Primeira capital provincial atacada
No dia 7 de julho, o Talibã entra em Qala-i-Naw, a primeira capital de uma província - a de Badghis (noroeste) - atacada pelos insurgentes.
No dia seguinte, o presidente dos EUA, Joe Biden, declara que a retirada de suas forças será "concluída até 31 de agosto".
No dia 9, os talibãs afirmam controlar dois grandes postos de fronteira, com o Irã e o Turcomenistão, na província de Herat (oeste).
De acordo com Moscou, os insurgentes controlam a maior parte da fronteira do Afeganistão com o Tadjiquistão.
Aeroporto protegido
Em 11 de julho, as autoridades anunciam que o aeroporto de Cabul está protegido de foguetes e mísseis por um "sistema de defesa aérea".
No dia 13, depois da Alemanha, a França convoca seus cidadãos a deixar o Afeganistão. O Talibã apreende no dia seguinte um importante posto de fronteira com o Paquistão, no sul.
Grandes cidades ameaçadas
Em 27 de julho, a Otan pede uma solução negociada para o conflito, enquanto a ONU alerta para um número "sem precedentes" de vítimas civis.
Em 2 de agosto, Ashraf Ghani atribui a deterioração da situação militar à "repentina" retirada americana, em um momento em que várias grandes cidades estão sob ameaça direta dos insurgentes.
As embaixadas americana e britânica em Cabul acusam o Talibã de ter "massacrado dezenas de civis" no distrito de Spin Boldak, no sul.
No dia seguinte, um ataque contra o ministro da Defesa, o general Bismillah Mohammadi, mata oito civis em Cabul. É reivindicado pelo Talibã, que ameaça outras ações direcionadas em resposta aos bombardeios aéreos do Exército.
Conquistas estratégicas
No dia 6, o Talibã conquista sua primeira capital provincial, Zaranj (sudoeste). Nos dias seguintes, várias grandes cidades do norte caem: Sheberghan, Kunduz, Sar-e-Pul, Taloqan, Aibak e Pul-e Khumri (província de Baghlan), Faizabad, assim como Farah (oeste).
No dia 10, Joe Biden diz não lamentar sua decisão de deixar o Afeganistão, estimando que os afegãos "devem lutar por si próprios".
No dia 11, centenas de membros das forças de segurança se rendem ao Talibã perto de Kunduz. O presidente Ashraf Ghani chega à cidade sitiada de Mazar-i-Sharif para tentar coordenar a resposta.

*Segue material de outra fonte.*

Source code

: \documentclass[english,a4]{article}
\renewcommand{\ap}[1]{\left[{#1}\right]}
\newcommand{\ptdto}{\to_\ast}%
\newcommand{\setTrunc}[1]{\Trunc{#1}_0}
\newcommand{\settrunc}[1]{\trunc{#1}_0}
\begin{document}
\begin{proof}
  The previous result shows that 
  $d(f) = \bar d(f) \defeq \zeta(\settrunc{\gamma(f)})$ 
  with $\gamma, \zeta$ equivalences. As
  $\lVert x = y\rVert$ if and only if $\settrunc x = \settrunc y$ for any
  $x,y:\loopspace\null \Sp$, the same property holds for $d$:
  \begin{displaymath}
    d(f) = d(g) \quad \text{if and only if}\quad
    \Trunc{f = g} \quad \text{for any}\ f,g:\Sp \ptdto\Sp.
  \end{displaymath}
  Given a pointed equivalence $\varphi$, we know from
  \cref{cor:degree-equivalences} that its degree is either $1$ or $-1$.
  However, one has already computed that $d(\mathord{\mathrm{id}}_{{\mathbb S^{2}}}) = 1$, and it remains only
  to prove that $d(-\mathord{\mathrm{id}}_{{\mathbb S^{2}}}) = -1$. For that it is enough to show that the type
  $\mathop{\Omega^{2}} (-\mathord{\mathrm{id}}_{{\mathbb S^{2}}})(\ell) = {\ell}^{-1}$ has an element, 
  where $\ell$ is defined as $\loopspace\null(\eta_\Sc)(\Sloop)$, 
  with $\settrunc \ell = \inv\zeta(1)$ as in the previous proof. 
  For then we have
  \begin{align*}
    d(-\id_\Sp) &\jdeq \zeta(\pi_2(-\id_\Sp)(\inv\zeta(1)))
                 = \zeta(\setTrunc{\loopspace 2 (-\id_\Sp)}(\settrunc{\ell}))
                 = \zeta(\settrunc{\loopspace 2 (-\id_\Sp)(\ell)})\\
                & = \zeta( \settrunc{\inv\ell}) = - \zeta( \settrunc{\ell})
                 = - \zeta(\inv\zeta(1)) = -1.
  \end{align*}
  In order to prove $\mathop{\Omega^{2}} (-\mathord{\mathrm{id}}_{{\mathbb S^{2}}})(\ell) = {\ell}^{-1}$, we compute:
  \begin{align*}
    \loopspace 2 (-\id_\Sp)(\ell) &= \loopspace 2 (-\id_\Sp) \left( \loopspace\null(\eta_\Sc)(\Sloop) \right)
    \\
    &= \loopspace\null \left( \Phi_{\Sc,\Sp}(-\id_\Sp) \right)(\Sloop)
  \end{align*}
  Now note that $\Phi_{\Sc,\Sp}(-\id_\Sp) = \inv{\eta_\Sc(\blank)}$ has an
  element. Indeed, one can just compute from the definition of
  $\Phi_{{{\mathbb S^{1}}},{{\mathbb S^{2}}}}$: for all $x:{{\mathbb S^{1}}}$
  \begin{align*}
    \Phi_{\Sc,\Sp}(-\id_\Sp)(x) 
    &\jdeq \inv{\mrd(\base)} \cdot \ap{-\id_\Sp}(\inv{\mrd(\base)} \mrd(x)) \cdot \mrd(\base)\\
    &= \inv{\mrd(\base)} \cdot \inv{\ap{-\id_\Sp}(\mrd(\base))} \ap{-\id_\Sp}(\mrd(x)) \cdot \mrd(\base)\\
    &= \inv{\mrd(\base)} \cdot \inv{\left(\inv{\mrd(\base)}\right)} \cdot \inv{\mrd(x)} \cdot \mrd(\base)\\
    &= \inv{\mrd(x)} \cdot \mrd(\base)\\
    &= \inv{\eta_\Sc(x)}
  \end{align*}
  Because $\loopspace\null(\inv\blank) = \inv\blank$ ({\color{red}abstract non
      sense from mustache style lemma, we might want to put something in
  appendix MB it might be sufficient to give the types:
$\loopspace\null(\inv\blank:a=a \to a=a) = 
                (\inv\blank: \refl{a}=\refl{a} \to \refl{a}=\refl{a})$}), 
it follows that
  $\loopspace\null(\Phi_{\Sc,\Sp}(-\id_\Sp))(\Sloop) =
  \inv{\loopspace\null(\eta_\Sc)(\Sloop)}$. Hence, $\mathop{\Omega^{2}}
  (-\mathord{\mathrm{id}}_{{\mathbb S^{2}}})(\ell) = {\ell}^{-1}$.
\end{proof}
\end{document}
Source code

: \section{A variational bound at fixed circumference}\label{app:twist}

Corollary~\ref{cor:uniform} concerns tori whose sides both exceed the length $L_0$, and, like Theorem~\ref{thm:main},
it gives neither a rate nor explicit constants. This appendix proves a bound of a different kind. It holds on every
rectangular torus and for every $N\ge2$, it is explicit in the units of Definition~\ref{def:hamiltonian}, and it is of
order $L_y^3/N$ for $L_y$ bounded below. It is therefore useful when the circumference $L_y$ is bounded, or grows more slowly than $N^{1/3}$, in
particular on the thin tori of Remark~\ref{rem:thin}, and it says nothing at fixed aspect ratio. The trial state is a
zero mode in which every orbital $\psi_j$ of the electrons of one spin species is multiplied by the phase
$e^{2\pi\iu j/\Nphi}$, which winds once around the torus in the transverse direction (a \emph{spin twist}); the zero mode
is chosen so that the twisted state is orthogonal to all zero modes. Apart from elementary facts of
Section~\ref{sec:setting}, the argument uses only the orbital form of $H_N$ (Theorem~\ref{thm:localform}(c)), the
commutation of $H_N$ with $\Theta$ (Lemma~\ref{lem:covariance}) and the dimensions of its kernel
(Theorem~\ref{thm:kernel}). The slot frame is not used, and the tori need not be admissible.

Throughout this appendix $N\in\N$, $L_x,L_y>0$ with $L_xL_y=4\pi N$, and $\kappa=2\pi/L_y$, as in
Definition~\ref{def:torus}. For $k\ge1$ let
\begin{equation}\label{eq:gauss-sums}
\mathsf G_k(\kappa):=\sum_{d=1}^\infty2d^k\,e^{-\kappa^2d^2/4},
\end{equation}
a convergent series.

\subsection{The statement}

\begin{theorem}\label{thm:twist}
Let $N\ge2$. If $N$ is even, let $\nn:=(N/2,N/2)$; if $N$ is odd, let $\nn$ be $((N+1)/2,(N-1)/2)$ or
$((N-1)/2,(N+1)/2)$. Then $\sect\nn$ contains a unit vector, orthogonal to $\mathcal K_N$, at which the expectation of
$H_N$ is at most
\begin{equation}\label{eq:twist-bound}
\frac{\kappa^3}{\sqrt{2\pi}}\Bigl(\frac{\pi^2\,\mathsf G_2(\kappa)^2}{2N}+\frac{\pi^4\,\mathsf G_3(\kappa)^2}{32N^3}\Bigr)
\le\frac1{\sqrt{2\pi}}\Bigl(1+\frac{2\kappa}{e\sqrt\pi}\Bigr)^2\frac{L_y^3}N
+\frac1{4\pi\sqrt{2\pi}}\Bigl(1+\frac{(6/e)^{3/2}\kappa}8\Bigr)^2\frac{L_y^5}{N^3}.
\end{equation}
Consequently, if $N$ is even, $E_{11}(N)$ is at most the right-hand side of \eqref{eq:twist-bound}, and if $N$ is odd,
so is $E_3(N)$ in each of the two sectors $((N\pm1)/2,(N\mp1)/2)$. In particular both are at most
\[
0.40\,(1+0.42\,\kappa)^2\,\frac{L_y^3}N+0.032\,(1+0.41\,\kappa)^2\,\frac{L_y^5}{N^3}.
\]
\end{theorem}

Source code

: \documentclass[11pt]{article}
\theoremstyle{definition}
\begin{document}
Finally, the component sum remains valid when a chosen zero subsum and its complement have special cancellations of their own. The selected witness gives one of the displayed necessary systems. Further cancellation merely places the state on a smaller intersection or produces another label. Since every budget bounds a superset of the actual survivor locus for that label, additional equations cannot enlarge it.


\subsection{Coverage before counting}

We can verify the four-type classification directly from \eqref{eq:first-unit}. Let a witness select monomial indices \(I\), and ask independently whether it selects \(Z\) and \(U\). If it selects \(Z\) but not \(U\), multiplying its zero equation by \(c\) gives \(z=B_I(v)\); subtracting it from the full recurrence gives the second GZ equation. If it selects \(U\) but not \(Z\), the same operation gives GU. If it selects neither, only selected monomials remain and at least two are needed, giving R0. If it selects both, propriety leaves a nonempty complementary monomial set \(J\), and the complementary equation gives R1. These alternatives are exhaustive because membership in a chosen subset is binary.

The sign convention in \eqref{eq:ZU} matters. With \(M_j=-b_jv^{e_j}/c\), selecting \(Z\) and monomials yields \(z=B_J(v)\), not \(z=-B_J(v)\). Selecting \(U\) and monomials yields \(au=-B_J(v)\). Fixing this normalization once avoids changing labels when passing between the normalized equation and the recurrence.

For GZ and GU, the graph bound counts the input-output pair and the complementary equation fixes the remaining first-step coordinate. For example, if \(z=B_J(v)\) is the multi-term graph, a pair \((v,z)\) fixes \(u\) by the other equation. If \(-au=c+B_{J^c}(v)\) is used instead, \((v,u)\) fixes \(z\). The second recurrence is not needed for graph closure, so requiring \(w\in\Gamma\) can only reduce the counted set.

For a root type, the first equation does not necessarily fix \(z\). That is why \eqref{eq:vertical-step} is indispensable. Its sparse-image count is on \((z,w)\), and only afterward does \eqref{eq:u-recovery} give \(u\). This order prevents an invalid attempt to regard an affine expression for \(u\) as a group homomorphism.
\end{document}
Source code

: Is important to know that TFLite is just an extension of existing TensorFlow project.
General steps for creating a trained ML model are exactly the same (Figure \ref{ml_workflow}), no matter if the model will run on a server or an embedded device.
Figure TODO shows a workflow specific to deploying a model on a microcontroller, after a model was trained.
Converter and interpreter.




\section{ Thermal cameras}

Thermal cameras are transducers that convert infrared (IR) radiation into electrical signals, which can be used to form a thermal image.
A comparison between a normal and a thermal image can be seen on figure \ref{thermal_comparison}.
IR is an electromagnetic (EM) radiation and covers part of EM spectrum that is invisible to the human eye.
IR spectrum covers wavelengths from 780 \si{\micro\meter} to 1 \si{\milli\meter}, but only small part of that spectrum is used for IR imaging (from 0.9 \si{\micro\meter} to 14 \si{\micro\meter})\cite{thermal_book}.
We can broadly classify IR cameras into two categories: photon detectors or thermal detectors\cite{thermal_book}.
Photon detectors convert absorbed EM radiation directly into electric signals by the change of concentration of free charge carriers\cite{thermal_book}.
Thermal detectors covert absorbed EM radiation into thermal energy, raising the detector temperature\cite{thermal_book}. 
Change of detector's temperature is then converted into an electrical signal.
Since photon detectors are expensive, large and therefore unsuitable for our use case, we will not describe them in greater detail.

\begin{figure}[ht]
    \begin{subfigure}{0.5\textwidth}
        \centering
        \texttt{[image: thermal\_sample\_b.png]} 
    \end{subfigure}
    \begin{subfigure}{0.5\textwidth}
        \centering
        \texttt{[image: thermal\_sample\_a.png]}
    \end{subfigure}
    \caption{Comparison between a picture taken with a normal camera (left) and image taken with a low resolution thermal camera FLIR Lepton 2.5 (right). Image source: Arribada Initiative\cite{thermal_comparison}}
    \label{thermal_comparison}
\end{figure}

Herat, Kandahar e Mazar-i-Sharif
No dia 12, o Talibã apreende Ghazni, 150 km a sudoeste de Cabul, depois Herat, a terceira maior cidade do Afeganistão.
Os Estados Unidos e o Reino Unido anunciam o envio de milhares de soldados a Cabul para evacuar diplomatas e cidadãos. Outros membros da Otan também anunciam a evacuação de funcionários de suas embaixadas.
No dia seguinte, o Talibã toma Pul-e-Alam, capital da província de Logar, apenas 50 quilômetros ao sul de Cabul, após tomar Lashkar Gah, capital de Helmand, e Kandahar, a segunda cidade do país.
No dia 14, Ashraf Ghani promete remobilizar o Exército contra o Talibã. Mas nas horas que se seguiram, os insurgentes conquistam sucessivamente Mazar-i-Sharif (norte) e Jalalabad (leste), a última grande cidade ainda controlada pelo governo.
Neste dia 15, o presidente afegão, Ashraf Ghani, deixou o Afeganistão. Nesta segunda-feira (16), milhares de pessoas desesperadas seguiram para o aeroporto de Cabul para tentar sair do país, poucas horas depois de a capital do país ser controlada pelos talibãs.